Be Professional. I have had students crying in my office because of the abuse that they've gotten from crowdworkers. Please do not do that. I also do not like crowdworkers digging up my phone number and calling me at 9PM on the weekend. This causes us to be be defensive and less willing to be helpful.
I'm a recruiter for Amabooksoft Finance. When can we schedule a call?
Having tried out corporate research during my sabbatical, I can safely say that it's not for me (at least full time). The only thing that could possibly tempt me is a lab with good funding, the ability to teach/collaborate with a nearby university, excuses to visit German-speaking Europe, and freedom to publish. So unless these things are on offer, the answer is probably no.
What might be tempting for me would be: a new NLP lab in Colorado focused on publications with academic freedom, joining a publication-focused lab with academic freedom in German-speaking Europe, or a publication-focused fully remote position.
I'm interested in more creative ways of connecting up, though. Sponsor my Youtube channel (over 500k views ... where thousands of people learn about machine learning and NLP), sponsor a competition that we run for high school and college students, or let us take some old GPUs off your hands.
Oh, but this company/contractor/pet shop is different. We have a VISION. When can we grab coffee?

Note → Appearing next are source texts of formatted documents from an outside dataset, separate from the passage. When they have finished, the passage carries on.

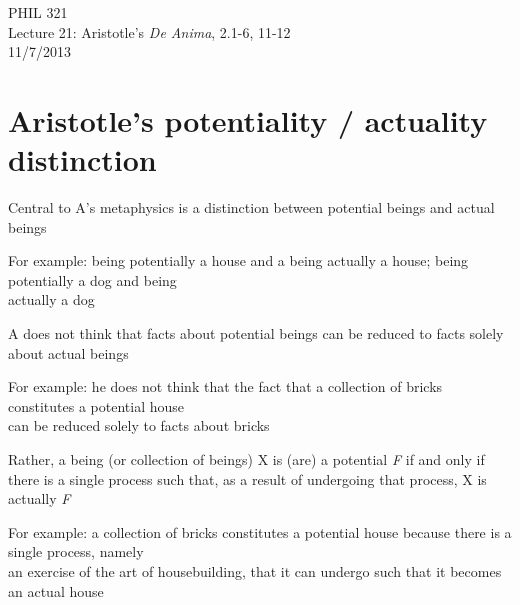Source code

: \documentclass[11pt]{article}
\begin{document}
\thispagestyle{empty}
\begin{center} \LARGE{PHIL 321\\ Lecture 21: Aristotle's \emph{De Anima}, 2.1-6, 11-12}\\ \vspace*{2mm}
\large{11/7/2013}\end{center}
\thispagestyle{empty}\vspace*{3mm}
\vspace*{-8mm}

\section*{Aristotle's potentiality / actuality distinction}

\noindent Central to A's metaphysics is a distinction between potential beings and actual beings
\vspace*{2mm}

For example: being potentially a house and a being actually a house; being potentially a dog and being \\\hspace*{6mm}actually a dog
\vspace*{2mm}

\noindent A does not think that facts about potential beings can be reduced to facts solely about actual beings
\vspace*{2mm}

For example: he does not think that the fact that a collection of bricks constitutes a potential house\\\hspace*{6mm}can be reduced solely to facts about bricks
\vspace*{2mm}

\noindent Rather, a being (or collection of beings) X is (are) a potential \emph{F} if and only if there is a single process such that, as a result of undergoing that process, X is actually \emph{F}
\vspace*{2mm}

For example: a collection of bricks constitutes a potential house because there is a single process, namely\\\hspace*{6mm}an exercise of the art of housebuilding, that it can undergo such that it becomes an actual house
\vspace*{2mm}
\end{document}
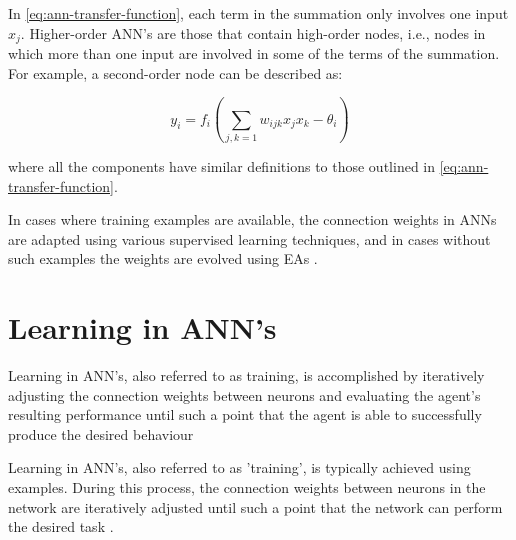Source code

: In \ref{eq:ann-transfer-function}, each term in the summation only involves one input $x_j$. Higher-order ANN's are those that contain high-order nodes, i.e., nodes in which more than one input are involved in some of the terms of the summation. For example, a second-order node can be described as:

\begin{equation} \label{eq:higher-order-node}
	y_i = f_i (\sum_{{j,k}=1} w_{ijk}x_jx_k - \theta_i)
\end{equation}

where all the components have similar definitions to those outlined in \ref{eq:ann-transfer-function}.


In cases where training examples are available, the connection weights in ANNs are adapted using various supervised learning techniques, and in cases without such examples the weights are evolved using EAs \cite{dayhoff2001artificial,RefWorks:1}.




\section{Learning in ANN's}

Learning in ANN's, also referred to as training, is accomplished by iteratively adjusting the connection weights between neurons and evaluating the agent's resulting performance until such a point that the agent is able to successfully produce the desired behaviour

Learning in ANN's, also referred to as 'training', is typically achieved using examples. During this process, the connection weights between neurons in the network are iteratively adjusted until such a point that the network can perform the desired task \cite{XinYao1999}.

I'm sorry, I get a lot of these e-mails, and I'm fairly happy with my research portfolio, compensation, and flexibility. It would be unfair to my students to spend too much of my time talking to recruiters (and I've been burned in the past). If you're really serious, make it clear to me that you understand what I care about in terms of research freedom, geography, topics, and flexibility via a personal e-mail pitch.
We have a tenure-track opening at Oxbridge State, would you be interested?

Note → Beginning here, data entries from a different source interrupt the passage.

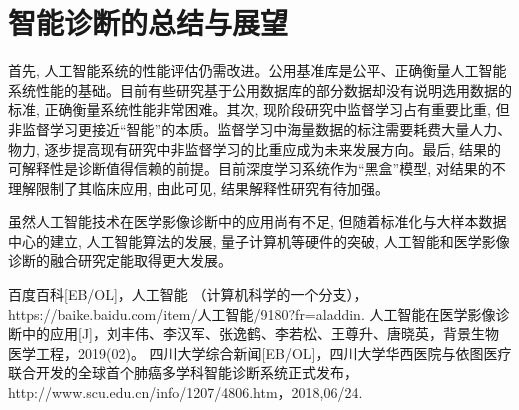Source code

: \documentclass{xcumcmart}
\begin{document}
\section{智能诊断的总结与展望}
\par 首先, 人工智能系统的性能评估仍需改进。公用基准库是公平、正确衡量人工智能系统性能的基础。目前有些研究基于公用数据库的部分数据却没有说明选用数据的标准, 正确衡量系统性能非常困难。其次, 现阶段研究中监督学习占有重要比重, 但非监督学习更接近“智能”的本质。监督学习中海量数据的标注需要耗费大量人力、物力, 逐步提高现有研究中非监督学习的比重应成为未来发展方向。最后, 结果的可解释性是诊断值得信赖的前提。目前深度学习系统作为“黑盒”模型, 对结果的不理解限制了其临床应用, 由此可见, 结果解释性研究有待加强。
\par 虽然人工智能技术在医学影像诊断中的应用尚有不足, 但随着标准化与大样本数据中心的建立, 人工智能算法的发展, 量子计算机等硬件的突破, 人工智能和医学影像诊断的融合研究定能取得更大发展。

\begin{thebibliography}{1}
     百度百科[EB/OL]，人工智能 （计算机科学的一个分支），https://baike.baidu.com/item/人工智能/9180?fr=aladdin.
     人工智能在医学影像诊断中的应用[J]，刘丰伟、李汉军、张逸鹤、李若松、王尊升、唐晓英，背景生物医学工程，2019(02)。
     四川大学综合新闻[EB/OL]，四川大学华西医院与依图医疗联合开发的全球首个肺癌多学科智能诊断系统正式发布，http://www.scu.edu.cn/info/1207/4806.htm，2018,06/24.
\end{thebibliography}
\end{document}
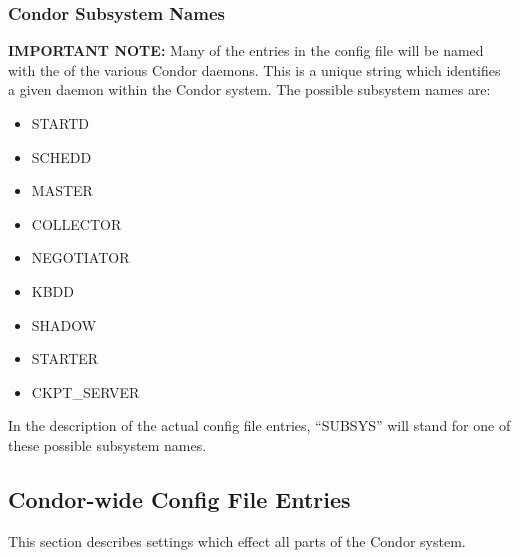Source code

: \subsubsection{Condor Subsystem Names}
\label{sec:Condor-Subsystem-Names}

\textbf{IMPORTANT NOTE:} Many of the entries in the config file will
be named with the  of the various Condor daemons.
This is a unique string which identifies a given daemon within the
Condor system.  The possible subsystem names are:

\begin{itemize}
\item STARTD
\item SCHEDD
\item MASTER
\item COLLECTOR
\item NEGOTIATOR
\item KBDD 
\item SHADOW
\item STARTER
\item CKPT\_SERVER
\label{list:subsystem names}
\end{itemize}

In the description of the actual config file entries, ``SUBSYS'' will
stand for one of these possible subsystem names.

\subsection{Condor-wide Config File Entries}
\label{sec:Condor-wide-Config-File-Entries}
This section describes settings which effect all parts of the Condor
system.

Only if there's a simultaneous two body hire and a good academic research environment (particularly with strong PhD students) that can compete with the University of Maryland in the areas of machine learning and NLP.
I have an innovative solution to cloud computing / class management / office chairs. When can we chat about how you can start as a customer?
I'm almost certainly the wrong person to talk to. In many cases, the University of Maryland has strict rules about procurement that prevent me from actually starting a contract with anybody. Moreover, I prefer development on open platforms that prevent lock-in with a single vendor. Most of the innovation that's relevant to our research comes from within the community; if your company isn't part of that ecosystem already, it's unlikely to be a good fit.
Moreover, we academics are pretty poor. We need to scrounge for cloud compute credits and our projects are often fairly bursty in development and usage.
What's your Erdös-Bacon number?
My Bacon number is 3 if TV appearances are permissible links: I appared on Jeopardy! with Alex Trebek, who had a cameo in Short Cuts (1993) with Fred Ward, who was in Tremors (1990) with Kevin Bacon. Thus, my Erdös-Bacon number is 5, higher than Feynman and Carl Sagan, tied with Bernard Chazelle, and lower than Natalie Portman and Noam Chomsky.
Sprichst du Deutsch? Darf ich mit dir auf Deutsch reden / e-mailen?
Zuhause sprechen wir Deutsch, und meine Familie stammt aus Deutschsprächigen Gebiete. Mein Deutsch ist nicht perfekt, aber ich übe gern. Wenn ich wenig Zeit habe, werde ich viellecht Deutsche e-mails auf Englisch antworten (sonst antworte ich nie!), aber bitte schreiben Sie weiter auf Deutsch!
You seem to understand Chinese. Can I talk to you in Chinese and send you e-mail?
I'm okay in understanding spoken Chinese, and I can understand basic things if spoken slowly (I cannot understand scientific topics). However, if you talk to me in Chinese and I think you can understand English, I will likely reply in English because I've very uncertain of my Chinese. However, please do not send me Hanzi e-mails (particularly PDFs, which I can't easily put through Google Translate); the limit of my Chinese reading skills is finding 红烧茄子 and 小麦啤酒 on a menu. I'm otherwise nearly completely illiterate.